Insurance Price and Profit Dynamics: Underwriting Cycles Can Occur in Competitive Markets

01 April 2010
By Dr. Anne Gron

In this article, published in the Insurance and Financial Services Committee Newsletter of the ABA Section of Antitrust Law, NERA Vice President Dr. Anne Gron discusses the economics of underwriting cycles and the implications for evaluations of insurance industry pricing based upon traditional competitive insurance pricing models. Underwriting cycles are the alternating periods of high profitability hard markets and low profitability soft markets that characterize many insurance markets. The high profitability periods are often accompanied by reductions in availability where some policyholders experience problems with renewals and, in extreme cases, some policyholders may be unable to find coverage. As Dr. Gron's article explains, capacity constraint models are able to generate the features associated with underwriting cycles in competitive insurance markets with shocks to insurer capital and costs of capital adjustment, whereas these features do not arise out of traditional competitive insurance pricing models.
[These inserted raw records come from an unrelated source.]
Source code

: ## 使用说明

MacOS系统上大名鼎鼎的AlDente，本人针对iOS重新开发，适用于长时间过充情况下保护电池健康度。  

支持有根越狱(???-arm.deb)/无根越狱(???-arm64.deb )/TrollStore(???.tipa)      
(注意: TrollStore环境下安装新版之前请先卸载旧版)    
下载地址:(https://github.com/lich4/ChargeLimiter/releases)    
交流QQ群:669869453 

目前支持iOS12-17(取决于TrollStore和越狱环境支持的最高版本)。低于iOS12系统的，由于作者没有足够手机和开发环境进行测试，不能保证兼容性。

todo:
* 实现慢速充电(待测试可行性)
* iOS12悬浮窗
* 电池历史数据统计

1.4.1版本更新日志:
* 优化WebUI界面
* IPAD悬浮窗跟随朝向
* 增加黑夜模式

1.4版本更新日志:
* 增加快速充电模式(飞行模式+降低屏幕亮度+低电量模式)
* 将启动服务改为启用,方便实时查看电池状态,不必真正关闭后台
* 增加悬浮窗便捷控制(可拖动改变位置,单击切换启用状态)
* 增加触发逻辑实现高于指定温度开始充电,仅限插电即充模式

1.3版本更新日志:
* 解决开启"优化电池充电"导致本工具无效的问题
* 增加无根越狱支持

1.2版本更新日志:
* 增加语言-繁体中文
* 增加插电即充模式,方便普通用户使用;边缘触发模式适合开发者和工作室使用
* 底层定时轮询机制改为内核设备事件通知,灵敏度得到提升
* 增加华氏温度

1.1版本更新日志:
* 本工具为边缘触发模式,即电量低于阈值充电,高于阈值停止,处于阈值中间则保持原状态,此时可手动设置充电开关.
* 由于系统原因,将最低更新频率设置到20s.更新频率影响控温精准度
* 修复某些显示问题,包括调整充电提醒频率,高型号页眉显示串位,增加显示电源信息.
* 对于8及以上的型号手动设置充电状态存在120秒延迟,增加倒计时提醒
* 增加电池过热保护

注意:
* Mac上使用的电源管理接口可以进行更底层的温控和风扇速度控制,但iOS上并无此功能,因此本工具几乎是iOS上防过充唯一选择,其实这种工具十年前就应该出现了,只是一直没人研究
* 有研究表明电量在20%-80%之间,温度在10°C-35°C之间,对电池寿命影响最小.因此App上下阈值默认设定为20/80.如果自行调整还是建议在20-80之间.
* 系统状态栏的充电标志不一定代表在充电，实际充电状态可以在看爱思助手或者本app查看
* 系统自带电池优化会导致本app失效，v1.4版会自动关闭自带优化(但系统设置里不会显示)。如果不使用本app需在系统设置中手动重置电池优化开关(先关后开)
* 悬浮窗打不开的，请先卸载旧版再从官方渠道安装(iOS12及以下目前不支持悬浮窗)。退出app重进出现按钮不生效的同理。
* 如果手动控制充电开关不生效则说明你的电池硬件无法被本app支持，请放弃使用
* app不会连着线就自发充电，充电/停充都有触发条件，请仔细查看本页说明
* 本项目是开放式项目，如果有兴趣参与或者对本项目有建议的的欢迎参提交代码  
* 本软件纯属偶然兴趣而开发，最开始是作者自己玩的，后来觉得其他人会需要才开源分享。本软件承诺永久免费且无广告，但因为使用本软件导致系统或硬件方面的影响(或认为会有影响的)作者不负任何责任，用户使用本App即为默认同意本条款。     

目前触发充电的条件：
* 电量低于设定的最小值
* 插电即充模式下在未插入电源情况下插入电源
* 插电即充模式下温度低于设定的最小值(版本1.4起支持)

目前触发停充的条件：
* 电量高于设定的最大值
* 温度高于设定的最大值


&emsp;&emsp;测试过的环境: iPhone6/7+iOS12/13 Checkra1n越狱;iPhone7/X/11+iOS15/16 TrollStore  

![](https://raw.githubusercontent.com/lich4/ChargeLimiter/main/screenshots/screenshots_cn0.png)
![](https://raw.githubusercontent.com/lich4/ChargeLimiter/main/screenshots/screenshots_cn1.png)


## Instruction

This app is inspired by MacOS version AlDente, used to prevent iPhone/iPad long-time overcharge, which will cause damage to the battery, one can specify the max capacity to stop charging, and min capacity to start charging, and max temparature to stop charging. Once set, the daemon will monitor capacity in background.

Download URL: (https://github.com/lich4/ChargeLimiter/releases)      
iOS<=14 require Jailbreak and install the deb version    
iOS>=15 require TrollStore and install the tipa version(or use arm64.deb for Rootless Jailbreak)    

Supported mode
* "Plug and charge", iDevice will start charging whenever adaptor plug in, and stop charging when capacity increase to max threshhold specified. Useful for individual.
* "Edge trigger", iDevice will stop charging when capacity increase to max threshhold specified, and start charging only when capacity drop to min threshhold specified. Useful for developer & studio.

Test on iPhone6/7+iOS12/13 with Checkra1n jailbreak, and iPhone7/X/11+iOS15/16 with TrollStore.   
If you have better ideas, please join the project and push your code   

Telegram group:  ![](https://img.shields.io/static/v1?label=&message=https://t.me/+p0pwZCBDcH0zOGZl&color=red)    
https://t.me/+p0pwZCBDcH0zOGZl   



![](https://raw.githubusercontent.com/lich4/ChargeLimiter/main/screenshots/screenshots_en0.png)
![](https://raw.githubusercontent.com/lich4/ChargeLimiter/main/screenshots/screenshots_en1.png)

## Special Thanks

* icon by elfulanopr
The analysis is relevant for understanding the dynamics of insurance markets. A typical method for assessing insurance markets involves comparing actual insurance prices to those that would prevail in a perfectly competitive marketplace. In such assessments, perfectly competitive insurance prices are usually measured as the present value of expected claims plus expenses. Such prices, however, assume that the financial capital held by insurers can adjust quickly and costlessly. The two models of insurance market pricing provide different interpretations of high insurance prices in hard markets. The traditional competitive insurance pricing model interprets high prices as a departure from competition and possible evidence of cooperative behavior among insurers. Under the capacity constraint model of insurance pricing, failure of insurance prices to follow the present value of costs does not, by itself, indicate noncompetitive behavior.